▶ EXERCISE BRIEF:
Transcribe the records below line by line, exactly as they read.

[DATASET EXCERPTS]

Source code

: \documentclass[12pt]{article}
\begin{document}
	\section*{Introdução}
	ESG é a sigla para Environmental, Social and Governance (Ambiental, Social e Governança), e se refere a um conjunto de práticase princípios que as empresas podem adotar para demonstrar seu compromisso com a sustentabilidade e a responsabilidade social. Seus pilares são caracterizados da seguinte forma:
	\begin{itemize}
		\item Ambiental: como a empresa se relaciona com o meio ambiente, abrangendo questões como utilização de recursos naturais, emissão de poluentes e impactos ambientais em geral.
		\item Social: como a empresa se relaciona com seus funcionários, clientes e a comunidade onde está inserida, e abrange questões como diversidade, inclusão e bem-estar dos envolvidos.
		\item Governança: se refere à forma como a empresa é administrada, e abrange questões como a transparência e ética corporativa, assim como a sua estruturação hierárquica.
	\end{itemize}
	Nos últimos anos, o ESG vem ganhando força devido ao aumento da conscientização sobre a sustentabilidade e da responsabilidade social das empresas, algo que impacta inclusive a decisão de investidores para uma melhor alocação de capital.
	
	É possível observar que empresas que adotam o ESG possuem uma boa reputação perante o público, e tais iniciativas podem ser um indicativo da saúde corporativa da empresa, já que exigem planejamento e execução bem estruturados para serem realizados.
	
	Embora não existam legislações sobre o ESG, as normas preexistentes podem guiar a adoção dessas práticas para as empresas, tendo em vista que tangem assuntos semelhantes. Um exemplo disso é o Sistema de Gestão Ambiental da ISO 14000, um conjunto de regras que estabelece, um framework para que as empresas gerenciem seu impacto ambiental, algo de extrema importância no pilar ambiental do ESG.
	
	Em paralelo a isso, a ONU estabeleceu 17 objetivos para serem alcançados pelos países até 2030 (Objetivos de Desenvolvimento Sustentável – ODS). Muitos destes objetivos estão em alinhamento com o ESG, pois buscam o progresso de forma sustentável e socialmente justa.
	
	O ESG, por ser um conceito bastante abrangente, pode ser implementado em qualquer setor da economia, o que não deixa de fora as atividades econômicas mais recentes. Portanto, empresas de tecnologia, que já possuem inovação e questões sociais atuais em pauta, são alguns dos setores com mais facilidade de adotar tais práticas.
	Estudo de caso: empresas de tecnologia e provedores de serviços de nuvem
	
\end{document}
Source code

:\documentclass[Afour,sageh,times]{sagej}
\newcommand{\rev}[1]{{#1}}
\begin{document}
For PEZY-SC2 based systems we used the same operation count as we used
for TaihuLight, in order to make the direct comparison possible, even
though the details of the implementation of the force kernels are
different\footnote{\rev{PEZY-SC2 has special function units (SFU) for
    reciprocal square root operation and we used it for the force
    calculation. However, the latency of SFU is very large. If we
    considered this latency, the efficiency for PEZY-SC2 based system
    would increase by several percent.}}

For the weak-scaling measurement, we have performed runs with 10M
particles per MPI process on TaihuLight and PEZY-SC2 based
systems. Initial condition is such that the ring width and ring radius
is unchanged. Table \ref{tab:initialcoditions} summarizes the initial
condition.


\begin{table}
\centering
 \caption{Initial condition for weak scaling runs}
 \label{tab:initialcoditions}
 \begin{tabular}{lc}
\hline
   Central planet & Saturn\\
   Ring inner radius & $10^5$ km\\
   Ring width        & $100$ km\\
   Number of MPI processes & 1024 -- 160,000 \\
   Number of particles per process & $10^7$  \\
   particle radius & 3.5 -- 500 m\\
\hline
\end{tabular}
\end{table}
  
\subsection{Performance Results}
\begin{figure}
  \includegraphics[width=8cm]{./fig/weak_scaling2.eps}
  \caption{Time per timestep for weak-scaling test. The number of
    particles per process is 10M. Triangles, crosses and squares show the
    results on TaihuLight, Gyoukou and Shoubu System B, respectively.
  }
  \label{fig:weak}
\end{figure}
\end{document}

[/DATASET EXCERPTS]

▶ WRITTEN ANSWER:
Source code

: \documentclass[12pt]{article}
\begin{document}
	\section*{Introdução}
	ESG é a sigla para Environmental, Social and Governance (Ambiental, Social e Governança), e se refere a um conjunto de práticase princípios que as empresas podem adotar para demonstrar seu compromisso com a sustentabilidade e a responsabilidade social. Seus pilares são caracterizados da seguinte forma:
	\begin{itemize}
		\item Ambiental: como a empresa se relaciona com o meio ambiente, abrangendo questões como utilização de recursos naturais, emissão de poluentes e impactos ambientais em geral.
		\item Social: como a empresa se relaciona com seus funcionários, clientes e a comunidade onde está inserida, e abrange questões como diversidade, inclusão e bem-estar dos envolvidos.
		\item Governança: se refere à forma como a empresa é administrada, e abrange questões como a transparência e ética corporativa, assim como a sua estruturação hierárquica.
	\end{itemize}
	Nos últimos anos, o ESG vem ganhando força devido ao aumento da conscientização sobre a sustentabilidade e da responsabilidade social das empresas, algo que impacta inclusive a decisão de investidores para uma melhor alocação de capital.
	
	É possível observar que empresas que adotam o ESG possuem uma boa reputação perante o público, e tais iniciativas podem ser um indicativo da saúde corporativa da empresa, já que exigem planejamento e execução bem estruturados para serem realizados.
	
	Embora não existam legislações sobre o ESG, as normas preexistentes podem guiar a adoção dessas práticas para as empresas, tendo em vista que tangem assuntos semelhantes. Um exemplo disso é o Sistema de Gestão Ambiental da ISO 14000, um conjunto de regras que estabelece, um framework para que as empresas gerenciem seu impacto ambiental, algo de extrema importância no pilar ambiental do ESG.
	
	Em paralelo a isso, a ONU estabeleceu 17 objetivos para serem alcançados pelos países até 2030 (Objetivos de Desenvolvimento Sustentável – ODS). Muitos destes objetivos estão em alinhamento com o ESG, pois buscam o progresso de forma sustentável e socialmente justa.
	
	O ESG, por ser um conceito bastante abrangente, pode ser implementado em qualquer setor da economia, o que não deixa de fora as atividades econômicas mais recentes. Portanto, empresas de tecnologia, que já possuem inovação e questões sociais atuais em pauta, são alguns dos setores com mais facilidade de adotar tais práticas.
	Estudo de caso: empresas de tecnologia e provedores de serviços de nuvem
	
\end{document}
Source code

:\documentclass[Afour,sageh,times]{sagej}
\newcommand{\rev}[1]{{#1}}
\begin{document}
For PEZY-SC2 based systems we used the same operation count as we used
for TaihuLight, in order to make the direct comparison possible, even
though the details of the implementation of the force kernels are
different\footnote{\rev{PEZY-SC2 has special function units (SFU) for
    reciprocal square root operation and we used it for the force
    calculation. However, the latency of SFU is very large. If we
    considered this latency, the efficiency for PEZY-SC2 based system
    would increase by several percent.}}

For the weak-scaling measurement, we have performed runs with 10M
particles per MPI process on TaihuLight and PEZY-SC2 based
systems. Initial condition is such that the ring width and ring radius
is unchanged. Table \ref{tab:initialcoditions} summarizes the initial
condition.


\begin{table}
\centering
 \caption{Initial condition for weak scaling runs}
 \label{tab:initialcoditions}
 \begin{tabular}{lc}
\hline
   Central planet & Saturn\\
   Ring inner radius & $10^5$ km\\
   Ring width        & $100$ km\\
   Number of MPI processes & 1024 -- 160,000 \\
   Number of particles per process & $10^7$  \\
   particle radius & 3.5 -- 500 m\\
\hline
\end{tabular}
\end{table}
  
\subsection{Performance Results}
\begin{figure}
  \includegraphics[width=8cm]{./fig/weak_scaling2.eps}
  \caption{Time per timestep for weak-scaling test. The number of
    particles per process is 10M. Triangles, crosses and squares show the
    results on TaihuLight, Gyoukou and Shoubu System B, respectively.
  }
  \label{fig:weak}
\end{figure}
\end{document}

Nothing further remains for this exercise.